November 22, 1963 cartoon re-purposed for November 27,1978, November 9, 2016. ©Bill Mauldin.
Bill Mauldin–an appreciation.
Winner of the Pulitzer Prize, 1945. Willie and Joe.
My dad had this book when I was born. It was part of my life and a great way for a baby boomer to understand WWII. After the war, Mauldin and another war hero, Audie Murphy starred in the movie, Red Badge of Courage. Mauldin was famous for the rest of his life. He put his own feelings about war into many anti-Vietnam war editorial cartoons, biting sarcasm about Nixon, Kennedy, Johnson, and brilliant commentary on racism and the Civil Rights movement. I have a copy of “Up Front” on my nightstand. It’s a classic. New Mexico never had a finer native son.
News from The 45th Division. Mauldin at work in Italy, 1944.
Bill Mauldin and Ernie Pyle were up front for Stars and Stripes and Scripps-Howard News Service for most of WWII in Europe. Pyle was killed covering Marines invading Okinawa. Mauldin had a second career after the war, nationally syndicated at the St. Louis Post Dispatch and the Chicago Sun-Times. Pyle and Mauldin were beloved by the US Army Infantry and their families back home. The movie “The Story of G.I. Joe” is based on Pyle’s Pulitzer Prize winning columns, starred Burgess Meridith as Ernie Pyle. Proud to say both are from New Mexico. Pyle’s home in Albuquerque is now a public library. Bill Mauldin lived in Santa Fe.
1956 Adlai Stevenson campaign button. A reverse psychology on “I Like Ike” slogan. Joe’s endorsement wasn’t enough–Ike won. Looks good on my SF Giants cap, next to a Croix de Candlestick, extra-inning gift of yesteryear.

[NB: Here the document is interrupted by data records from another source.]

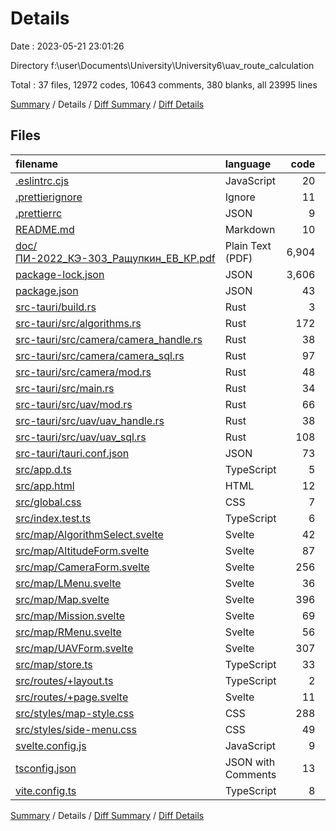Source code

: # Details

Date : 2023-05-21 23:01:26

Directory f:\\user\\Documents\\University\\University6\\uav_route_calculation

Total : 37 files,  12972 codes, 10643 comments, 380 blanks, all 23995 lines

[Summary](results.md) / Details / [Diff Summary](diff.md) / [Diff Details](diff-details.md)

## Files
| filename | language | code | comment | blank | total |
| :--- | :--- | ---: | ---: | ---: | ---: |
| [.eslintrc.cjs](/.eslintrc.cjs) | JavaScript | 20 | 0 | 1 | 21 |
| [.prettierignore](/.prettierignore) | Ignore | 11 | 1 | 2 | 14 |
| [.prettierrc](/.prettierrc) | JSON | 9 | 0 | 1 | 10 |
| [README.md](/README.md) | Markdown | 10 | 0 | 5 | 15 |
| [doc/ПИ-2022_КЭ-303_Ращупкин_ЕВ_КР.pdf](/doc/%D0%9F%D0%98-2022_%D0%9A%D0%AD-303_%D0%A0%D0%B0%D1%89%D1%83%D0%BF%D0%BA%D0%B8%D0%BD_%D0%95%D0%92_%D0%9A%D0%A0.pdf) | Plain Text (PDF) | 6,904 | 10,592 | 14 | 17,510 |
| [package-lock.json](/package-lock.json) | JSON | 3,606 | 0 | 1 | 3,607 |
| [package.json](/package.json) | JSON | 43 | 0 | 1 | 44 |
| [src-tauri/build.rs](/src-tauri/build.rs) | Rust | 3 | 0 | 1 | 4 |
| [src-tauri/src/algorithms.rs](/src-tauri/src/algorithms.rs) | Rust | 172 | 34 | 37 | 243 |
| [src-tauri/src/camera/camera_handle.rs](/src-tauri/src/camera/camera_handle.rs) | Rust | 38 | 0 | 5 | 43 |
| [src-tauri/src/camera/camera_sql.rs](/src-tauri/src/camera/camera_sql.rs) | Rust | 97 | 0 | 9 | 106 |
| [src-tauri/src/camera/mod.rs](/src-tauri/src/camera/mod.rs) | Rust | 48 | 0 | 6 | 54 |
| [src-tauri/src/main.rs](/src-tauri/src/main.rs) | Rust | 34 | 0 | 8 | 42 |
| [src-tauri/src/uav/mod.rs](/src-tauri/src/uav/mod.rs) | Rust | 66 | 0 | 6 | 72 |
| [src-tauri/src/uav/uav_handle.rs](/src-tauri/src/uav/uav_handle.rs) | Rust | 38 | 0 | 5 | 43 |
| [src-tauri/src/uav/uav_sql.rs](/src-tauri/src/uav/uav_sql.rs) | Rust | 108 | 0 | 10 | 118 |
| [src-tauri/tauri.conf.json](/src-tauri/tauri.conf.json) | JSON | 73 | 0 | 1 | 74 |
| [src/app.d.ts](/src/app.d.ts) | TypeScript | 5 | 6 | 2 | 13 |
| [src/app.html](/src/app.html) | HTML | 12 | 0 | 1 | 13 |
| [src/global.css](/src/global.css) | CSS | 7 | 0 | 0 | 7 |
| [src/index.test.ts](/src/index.test.ts) | TypeScript | 6 | 0 | 2 | 8 |
| [src/map/AlgorithmSelect.svelte](/src/map/AlgorithmSelect.svelte) | Svelte | 42 | 0 | 5 | 47 |
| [src/map/AltitudeForm.svelte](/src/map/AltitudeForm.svelte) | Svelte | 87 | 0 | 9 | 96 |
| [src/map/CameraForm.svelte](/src/map/CameraForm.svelte) | Svelte | 256 | 0 | 37 | 293 |
| [src/map/LMenu.svelte](/src/map/LMenu.svelte) | Svelte | 36 | 0 | 10 | 46 |
| [src/map/Map.svelte](/src/map/Map.svelte) | Svelte | 396 | 0 | 62 | 458 |
| [src/map/Mission.svelte](/src/map/Mission.svelte) | Svelte | 69 | 0 | 12 | 81 |
| [src/map/RMenu.svelte](/src/map/RMenu.svelte) | Svelte | 56 | 0 | 11 | 67 |
| [src/map/UAVForm.svelte](/src/map/UAVForm.svelte) | Svelte | 307 | 0 | 36 | 343 |
| [src/map/store.ts](/src/map/store.ts) | TypeScript | 33 | 0 | 7 | 40 |
| [src/routes/+layout.ts](/src/routes/+layout.ts) | TypeScript | 2 | 0 | 0 | 2 |
| [src/routes/+page.svelte](/src/routes/+page.svelte) | Svelte | 11 | 0 | 6 | 17 |
| [src/styles/map-style.css](/src/styles/map-style.css) | CSS | 288 | 0 | 58 | 346 |
| [src/styles/side-menu.css](/src/styles/side-menu.css) | CSS | 49 | 3 | 3 | 55 |
| [svelte.config.js](/svelte.config.js) | JavaScript | 9 | 3 | 3 | 15 |
| [tsconfig.json](/tsconfig.json) | JSON with Comments | 13 | 4 | 1 | 18 |
| [vite.config.ts](/vite.config.ts) | TypeScript | 8 | 0 | 2 | 10 |

[Summary](results.md) / Details / [Diff Summary](diff.md) / [Diff Details](diff-details.md)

1960, Many St. Louis Post Dispatch subscriptions cancelled over this awesome depiction of racist goons in the South. Their children became Trump voters.
This cover of CJR got Bill beaten up by off-duty Chicago cops and Daley thugs. The very same boys in blue that busted up the ’68 Convention “riots.”
Racist cops. Always a problem. Mauldin’s 12/69 comment on the Chicago Police/FBI murder of Black Panther, Fred Hampton. Yeah that’s a swastika of police bullet holes through a locked, unopened door.
Boy, we sure could use Bill Mauldin right about now.